_Prompt_. Filter the entries for lines with the word "center".

- - - -

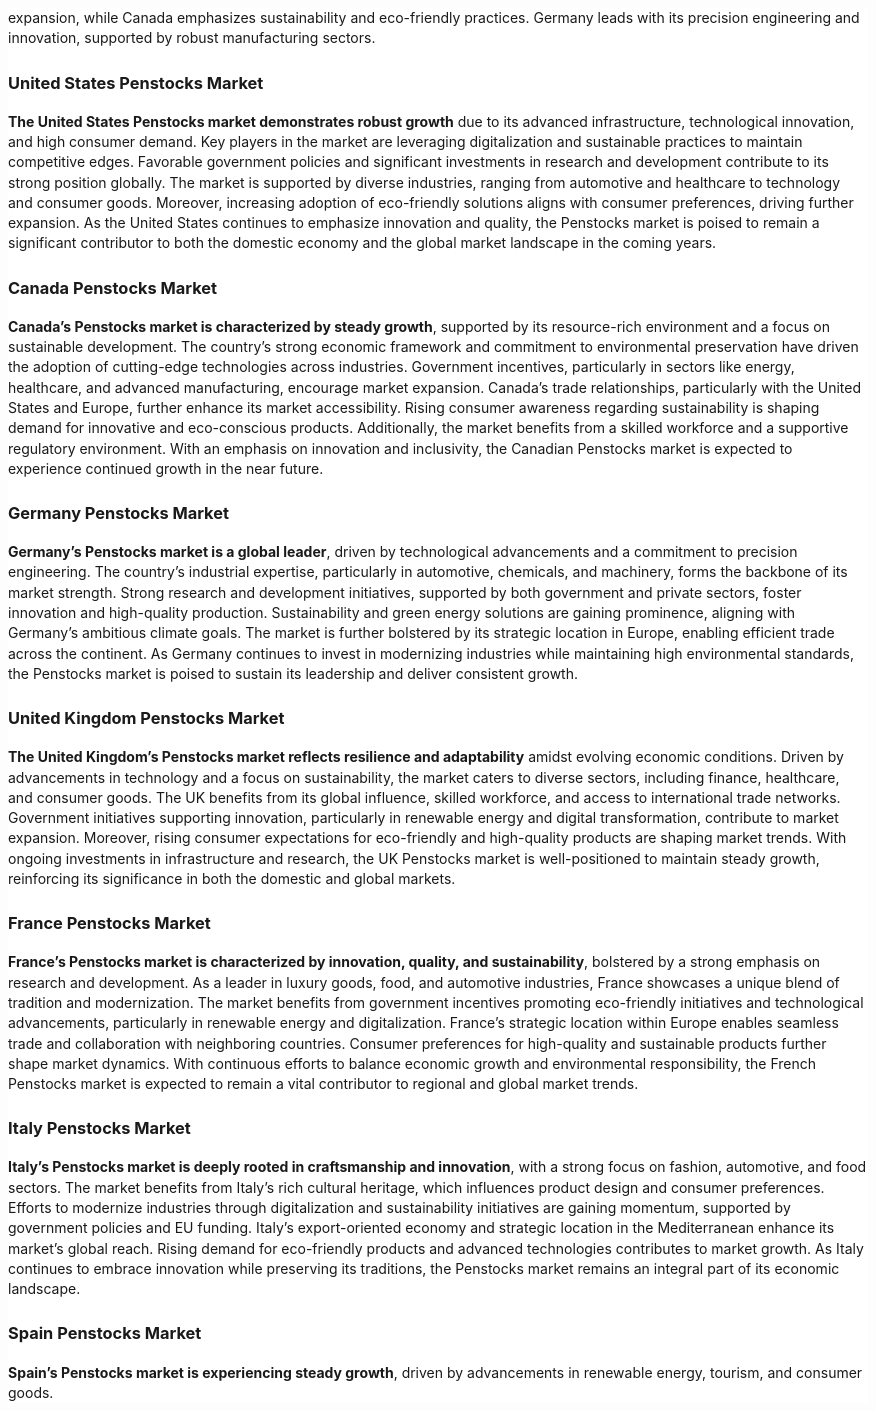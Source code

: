 expansion, while Canada emphasizes sustainability and eco-friendly practices. Germany leads with its precision engineering and innovation, supported by robust manufacturing sectors.</span></em></p></blockquote><h3><strong>United States Penstocks Market</strong></h3><p><strong>The United States Penstocks market demonstrates robust growth</strong> due to its advanced infrastructure, technological innovation, and high consumer demand. Key players in the market are leveraging digitalization and sustainable practices to maintain competitive edges. Favorable government policies and significant investments in research and development contribute to its strong position globally. The market is supported by diverse industries, ranging from automotive and healthcare to technology and consumer goods. Moreover, increasing adoption of eco-friendly solutions aligns with consumer preferences, driving further expansion. As the United States continues to emphasize innovation and quality, the Penstocks market is poised to remain a significant contributor to both the domestic economy and the global market landscape in the coming years.</p><h3><strong>Canada Penstocks Market</strong></h3><p><strong>Canada&rsquo;s Penstocks market is characterized by steady growth</strong>, supported by its resource-rich environment and a focus on sustainable development. The country&rsquo;s strong economic framework and commitment to environmental preservation have driven the adoption of cutting-edge technologies across industries. Government incentives, particularly in sectors like energy, healthcare, and advanced manufacturing, encourage market expansion. Canada&rsquo;s trade relationships, particularly with the United States and Europe, further enhance its market accessibility. Rising consumer awareness regarding sustainability is shaping demand for innovative and eco-conscious products. Additionally, the market benefits from a skilled workforce and a supportive regulatory environment. With an emphasis on innovation and inclusivity, the Canadian Penstocks market is expected to experience continued growth in the near future.</p><h3><strong>Germany Penstocks Market</strong></h3><p><strong>Germany&rsquo;s Penstocks market is a global leader</strong>, driven by technological advancements and a commitment to precision engineering. The country&rsquo;s industrial expertise, particularly in automotive, chemicals, and machinery, forms the backbone of its market strength. Strong research and development initiatives, supported by both government and private sectors, foster innovation and high-quality production. Sustainability and green energy solutions are gaining prominence, aligning with Germany&rsquo;s ambitious climate goals. The market is further bolstered by its strategic location in Europe, enabling efficient trade across the continent. As Germany continues to invest in modernizing industries while maintaining high environmental standards, the Penstocks market is poised to sustain its leadership and deliver consistent growth.</p><h3><strong>United Kingdom Penstocks Market</strong></h3><p><strong>The United Kingdom&rsquo;s Penstocks market reflects resilience and adaptability</strong> amidst evolving economic conditions. Driven by advancements in technology and a focus on sustainability, the market caters to diverse sectors, including finance, healthcare, and consumer goods. The UK benefits from its global influence, skilled workforce, and access to international trade networks. Government initiatives supporting innovation, particularly in renewable energy and digital transformation, contribute to market expansion. Moreover, rising consumer expectations for eco-friendly and high-quality products are shaping market trends. With ongoing investments in infrastructure and research, the UK Penstocks market is well-positioned to maintain steady growth, reinforcing its significance in both the domestic and global markets.</p><h3><strong>France Penstocks Market</strong></h3><p><strong>France&rsquo;s Penstocks market is characterized by innovation, quality, and sustainability</strong>, bolstered by a strong emphasis on research and development. As a leader in luxury goods, food, and automotive industries, France showcases a unique blend of tradition and modernization. The market benefits from government incentives promoting eco-friendly initiatives and technological advancements, particularly in renewable energy and digitalization. France&rsquo;s strategic location within Europe enables seamless trade and collaboration with neighboring countries. Consumer preferences for high-quality and sustainable products further shape market dynamics. With continuous efforts to balance economic growth and environmental responsibility, the French Penstocks market is expected to remain a vital contributor to regional and global market trends.</p><h3><strong>Italy Penstocks Market</strong></h3><p><strong>Italy&rsquo;s Penstocks market is deeply rooted in craftsmanship and innovation</strong>, with a strong focus on fashion, automotive, and food sectors. The market benefits from Italy&rsquo;s rich cultural heritage, which influences product design and consumer preferences. Efforts to modernize industries through digitalization and sustainability initiatives are gaining momentum, supported by government policies and EU funding. Italy&rsquo;s export-oriented economy and strategic location in the Mediterranean enhance its market&rsquo;s global reach. Rising demand for eco-friendly products and advanced technologies contributes to market growth. As Italy continues to embrace innovation while preserving its traditions, the Penstocks market remains an integral part of its economic landscape.</p><h3><strong>Spain Penstocks Market</strong></h3><p><strong>Spain&rsquo;s Penstocks market is experiencing steady growth</strong>, driven by advancements in renewable energy, tourism, and consumer goods.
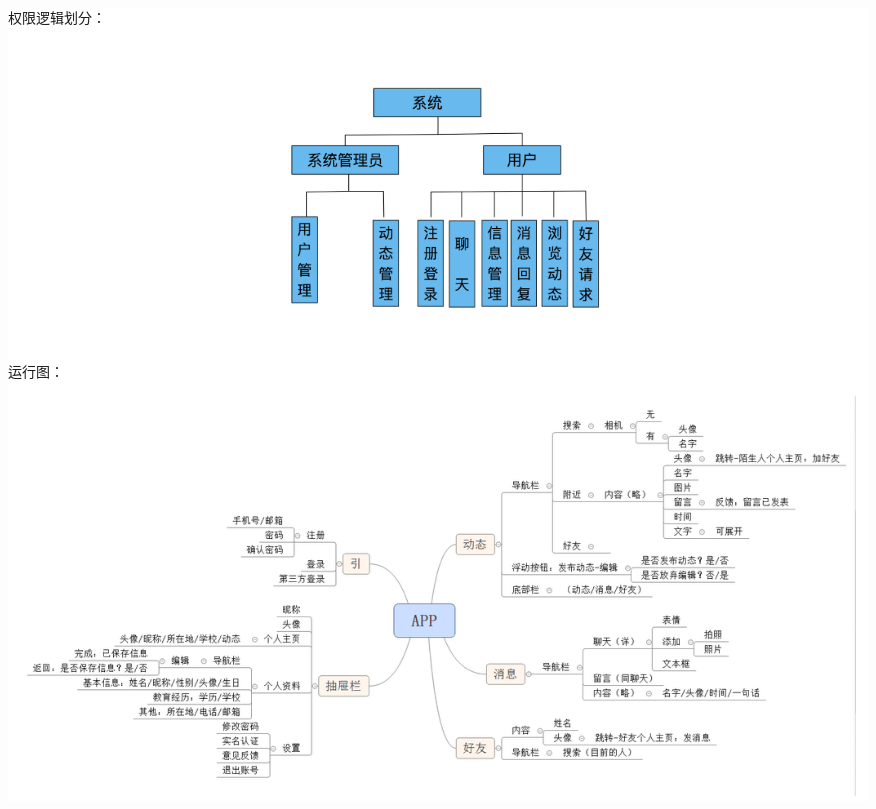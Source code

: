 权限逻辑划分：

<p align="center">    <img src=".github/uml/7.png" height="300"></img></p>

运行图：

<p align="center">    <img src=".github/uml/8.png" height="400"></img></p>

- - - -

_Written solution_.
<p align="center">    <img src=".github/uml/7.png" height="300"></img></p>
<p align="center">    <img src=".github/uml/8.png" height="400"></img></p>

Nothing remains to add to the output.